In clinical settings, attention has been given to field tests, which could objectively assess exercise capacity, are easier to perform, and do not require expensive equipment.6,7 The 6-minute walk test (6MWT) is commonly used in clinical practice, where the individual is asked to walk as far as they can during 6 minutes. The 6MWT has an important role in assessing patients with chronic conditions,1,3,8 and it is considered to be more tolerable than the graded exercise test, since it is self-paced and similar to day-to-day walking. This test has been validated and its reliability has already been assessed in different populations.9–14 Six-minute walk test's reliability studies have shown that this test presents a difference between a first and a second test due to a learning effect, when applied in an individual with a cardiorespiratory disease,12,14,15 or in healthy older people.9 Six-minute walk test has already been validated by some studies, which have found correlation between the covered distance in the 6MWT and the oxygen consumption in a graded exercise test; furthermore, 6MWT presented correlation with quality of life and predicts hospitalization and mortality in cardiorespiratory diseases.1,3,16–24
The 6MWT can be interpreted by comparing its results with reference values,6 which are expected results in a test for a certain individual calculated using demographic and anthropometric parameters, based in a series of tests performed in a healthy population. Six-minute walk test's reference values have already been studied for Brazilian25,26 and other populations.27–30 Variables usually included in the equations to predict 6MWT distance are gender,25–32 age,25–32 body mass index (BMI),26,31 height,26–29,32 and weight.27–29,32
Nevertheless, the American Thoracic Society's6 recommendations state that a 30-m corridor is necessary for a reliable execution of the 6MWT, which, sometimes, is not available in a small facility. Furthermore, before performing a 6MWT, a practice test must be conducted, which increases the time for its execution. These characteristics may reduce 6MWT applicability in primary care, where a large population is usually screened and the space and time are usually more restricted.
The 6-minute step test (6MST) requires less time and space to be performed and might be used as an alternative to assess exercise capacity in primary care. Step tests usually require only a room to be performed and are relatively as low cost as other field tests.33
The 6MST presents others characteristics, which points it as a better suitable test for screening low exercise capacity in the community. Similarly as the 6MWT, 6MST is self-paced and the height of the step is similar to a step from a regular stair, leading to a better tolerability of 6MST when compared with other step tests.33 A possible advantage of the 6MST over the walk test is the absence of a familiarization test requirement34,35; thereby the time to conduct the test is reduced. However, the 6MST's test–retest reliability has been assessed in patients with pulmonary diseases.34,35 Six-minute step test's physiological responses have already been studied in patients with chronic pulmonary diseases,35–38 and it was capable of identifying abnormal responses to exercise.
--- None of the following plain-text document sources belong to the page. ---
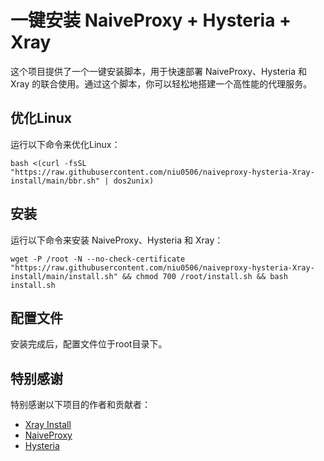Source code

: # 一键安装 NaiveProxy + Hysteria + Xray

这个项目提供了一个一键安装脚本，用于快速部署 NaiveProxy、Hysteria 和 Xray 的联合使用。通过这个脚本，你可以轻松地搭建一个高性能的代理服务。

## 优化Linux

运行以下命令来优化Linux：

```
bash <(curl -fsSL "https://raw.githubusercontent.com/niu0506/naiveproxy-hysteria-Xray-install/main/bbr.sh" | dos2unix)

```

## 安装

运行以下命令来安装 NaiveProxy、Hysteria 和 Xray：

```
wget -P /root -N --no-check-certificate "https://raw.githubusercontent.com/niu0506/naiveproxy-hysteria-Xray-install/main/install.sh" && chmod 700 /root/install.sh && bash install.sh

```

## 配置文件

安装完成后，配置文件位于root目录下。

## 特别感谢

特别感谢以下项目的作者和贡献者：

- [Xray Install](https://github.com/xtls/Xray-core)
- [NaiveProxy](https://github.com/klzgrad/naiveproxy)
- [Hysteria](https://github.com/HyNetwork/hysteria)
However, the assessment of the exercise capacity by the 6MST in a community has not still been done, and the reasons might be related to the lack of reliability and validity studies in a healthy population, and the absence of reference values to predict the test performance. To address this research gap, the purpose of this study was to test the 6MST's reliability and validity in healthy subjects and to establish reference values for exercise capacity using the number of steps in this test. The hypothesis of the authors was that 6MST may be a reliable and valid test. In addition, we expect that demographic and anthropometric measures could predict exercise capacity assessed by the number of steps in this test.
Participants were enrolled from June 2011 until June 2012, and they were invited through placed posters in the university and its neighborhood, and advertised on local radio, television, and in newspapers. Potential participants were asked over the telephone if they met the inclusion criteria to participate in the study. The inclusion criteria were any person without any known diseases and older than 18 years. Participants were defined as healthy if during a telephone call they could confirm that (1) they were able to manage their activities of daily living and (2) without the presence of any diagnosed cardiac, orthopedic, pulmonary, oncologic, or neurologic condition that could decrease their functional capacity, with the exception of controlled hypertension without the use of beta-blockers.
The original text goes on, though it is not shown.